Identify each line in the records below that contains the word "Toya", and copy it.

☆ ☆ ☆ ☆ ☆

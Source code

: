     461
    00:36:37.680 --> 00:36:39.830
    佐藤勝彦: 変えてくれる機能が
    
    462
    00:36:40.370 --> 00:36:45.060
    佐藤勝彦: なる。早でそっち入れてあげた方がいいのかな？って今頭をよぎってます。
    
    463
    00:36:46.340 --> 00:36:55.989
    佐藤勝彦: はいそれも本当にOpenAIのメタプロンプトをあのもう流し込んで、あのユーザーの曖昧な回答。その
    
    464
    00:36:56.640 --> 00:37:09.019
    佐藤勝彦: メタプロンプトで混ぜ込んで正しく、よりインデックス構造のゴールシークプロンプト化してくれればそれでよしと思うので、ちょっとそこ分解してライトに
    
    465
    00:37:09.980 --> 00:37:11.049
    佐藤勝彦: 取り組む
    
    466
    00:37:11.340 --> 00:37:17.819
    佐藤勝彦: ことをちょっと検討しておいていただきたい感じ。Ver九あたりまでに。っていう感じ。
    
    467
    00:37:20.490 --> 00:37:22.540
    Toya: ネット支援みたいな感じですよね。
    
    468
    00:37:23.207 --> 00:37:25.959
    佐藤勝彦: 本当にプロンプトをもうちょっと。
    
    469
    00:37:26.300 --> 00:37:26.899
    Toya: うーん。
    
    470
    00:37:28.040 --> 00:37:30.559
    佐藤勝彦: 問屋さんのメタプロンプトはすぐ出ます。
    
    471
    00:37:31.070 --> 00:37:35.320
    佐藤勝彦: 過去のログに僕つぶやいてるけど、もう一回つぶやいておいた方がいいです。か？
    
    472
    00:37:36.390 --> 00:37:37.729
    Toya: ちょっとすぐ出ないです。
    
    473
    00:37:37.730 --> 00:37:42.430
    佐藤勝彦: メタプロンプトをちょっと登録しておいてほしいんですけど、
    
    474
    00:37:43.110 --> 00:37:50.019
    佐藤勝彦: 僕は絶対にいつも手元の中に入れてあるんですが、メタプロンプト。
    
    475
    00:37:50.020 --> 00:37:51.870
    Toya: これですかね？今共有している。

☆ ☆ ☆ ☆ ☆

* Exercise output
    Toya: ネット支援みたいな感じですよね。
    Toya: うーん。
    Toya: ちょっとすぐ出ないです。
    Toya: これですかね？今共有している。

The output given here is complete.